In fact, many American anti-racist activists now refuse to speak to journalists if those same journalists are giving a platform to white supremacists (in much the same way climate scientists had to deny comments if those stories also featured deniers).
A smattering of Australian journalists are tuned into the tactics of white supremacists, the alt-right and terror groups, and are figuring out new approaches to dealing with the rising terror threat of white supremacists.
This comes at a time when these terror groups are beginning to ramp up in Australia: “Far-right violent extremism constitutes up to 40% of the Australian domestic spy agency’s counter-terrorism caseload, up from 10-15% before 2016″. A teenager from Albury in New South Wales was planning a “mass casualty attack” just prior to being arrested. Australia’s anti-terror regimes are failing to do much of anything about it. An inquiry will focus on social media, but has no mention of television, print or legacy digital media: Andrew Bolt is free to write about how the white race is being wiped out by dirty ethnics, as much as he pleases.
These terror groups aren’t growing in the widespread air of suspicion and paranoia that surrounded Islamic terror in the 2000s. They’re free and unhindered. They have the support of sympathetic voices in police, political and media establishments, and they have the support of people who can’t process that they’re a direct threat to our safety. They have journalists hunting tirelessly to find ways to elevate their voices to larger audiences.

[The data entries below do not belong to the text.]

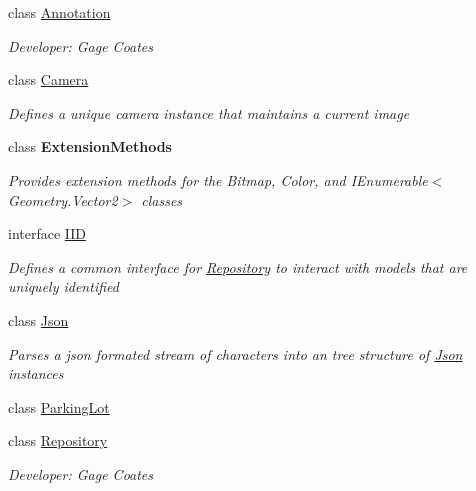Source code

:\begin{DoxyCompactItemize}
\item 
class \mbox{\hyperlink{class_eagle_eye_1_1_models_1_1_annotation}{Annotation}}
\begin{DoxyCompactList}\small\item\em Developer\+: Gage Coates \end{DoxyCompactList}\item 
class \mbox{\hyperlink{class_eagle_eye_1_1_models_1_1_camera}{Camera}}
\begin{DoxyCompactList}\small\item\em Defines a unique camera instance that maintains a current image \end{DoxyCompactList}\item 
class {\bfseries Extension\+Methods}
\begin{DoxyCompactList}\small\item\em Provides extension methods for the Bitmap, Color, and I\+Enumerable$<$\+Geometry.\+Vector2$>$ classes \end{DoxyCompactList}\item 
interface \mbox{\hyperlink{interface_eagle_eye_1_1_models_1_1_i_i_d}{I\+ID}}
\begin{DoxyCompactList}\small\item\em Defines a common interface for \mbox{\hyperlink{class_eagle_eye_1_1_models_1_1_repository}{Repository}} to interact with models that are uniquely identified \end{DoxyCompactList}\item 
class \mbox{\hyperlink{class_eagle_eye_1_1_models_1_1_json}{Json}}
\begin{DoxyCompactList}\small\item\em Parses a json formated stream of characters into an tree structure of \mbox{\hyperlink{class_eagle_eye_1_1_models_1_1_json}{Json}} instances \end{DoxyCompactList}\item 
class \mbox{\hyperlink{class_eagle_eye_1_1_models_1_1_parking_lot}{Parking\+Lot}}
\item 
class \mbox{\hyperlink{class_eagle_eye_1_1_models_1_1_repository}{Repository}}
\begin{DoxyCompactList}\small\item\em Developer\+: Gage Coates \end{DoxyCompactList}\end{DoxyCompactItemize}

It wasn’t that long ago that Australia’s largest white nationalist political party helped a guy into office who called for a ‘final solution’ on immigration, and publicly celebrated the actions of the Christchurch shooter. Large-scale media campaigns targeting non-white Australian occur alongside this rising drumbeat. The ‘African gangs‘ panic, the Yassmin Abdel-Magied attacks, front pages featuring young black women who’d breached COVID19 quarantine, spurring incredible amounts of abuse. None of these are treated as a threat, or as a contributor to the solidifying web of white nationalist violence around the world.
As America’s white supremacist groups evolve further into a violent terror network, and Australia’s racist organisations follow suit, it’s shocking to see that prominent, powerful journalists at the country’s national broadcaster frozen in time, from 1964 to now. Christchurch should have changed this. The Capitol attack should have changed this. Charlottesville should have changed this. Change is possible: you don’t see climate deniers given a platform anymore. There are no excuses.

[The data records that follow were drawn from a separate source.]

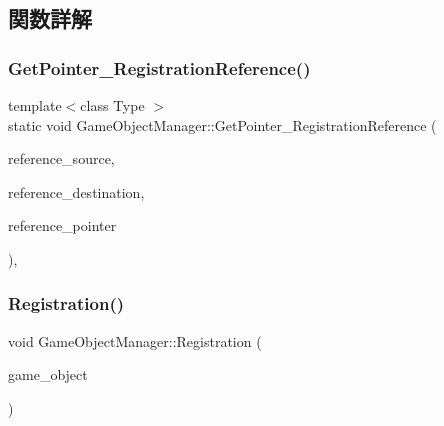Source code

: \subsection{関数詳解}
\mbox{\label{class_game_object_manager_a035c39b0f483e65572c7bc027802aee9}} 
\subsubsection{\texorpdfstring{Get\+Pointer\+\_\+\+Registration\+Reference()}{GetPointer\_RegistrationReference()}}
{\footnotesize\ttfamily template$<$class Type $>$ \\
static void Game\+Object\+Manager\+::\+Get\+Pointer\+\_\+\+Registration\+Reference (\begin{DoxyParamCaption}\item[{\mbox{\hyperlink{class_game_object_origin}{Game\+Object\+Origin}} $\ast$}]{reference\+\_\+source,  }\item[{Type $\ast$}]{reference\+\_\+destination,  }\item[{Type $\ast$}]{reference\+\_\+pointer }\end{DoxyParamCaption})\hspace{0.3cm}{\ttfamily [inline]}, {\ttfamily [static]}}

\mbox{\label{class_game_object_manager_ae8bbcddd70626ae7e8741050abb65977}} 
\subsubsection{\texorpdfstring{Registration()}{Registration()}}
{\footnotesize\ttfamily void Game\+Object\+Manager\+::\+Registration (\begin{DoxyParamCaption}\item[{\mbox{\hyperlink{class_game_object_origin}{Game\+Object\+Origin}} $\ast$}]{game\+\_\+object }\end{DoxyParamCaption})\hspace{0.3cm}{\ttfamily [static]}}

That this persists isn’t disappointing. It’s terrifying. It’s danger. The Christchurch attacker posting lengthy celebratory comments on Triple J Hack videos should’ve sparked a massive reckoning, but all that happened was a muted erasure and a rapid forgetting.
Journalists: please, don’t wait until a mass casualty attack in Australia before you decide to stop playing directly into the hands of white supremacists. There are no more chances. We are here now, and we are in danger.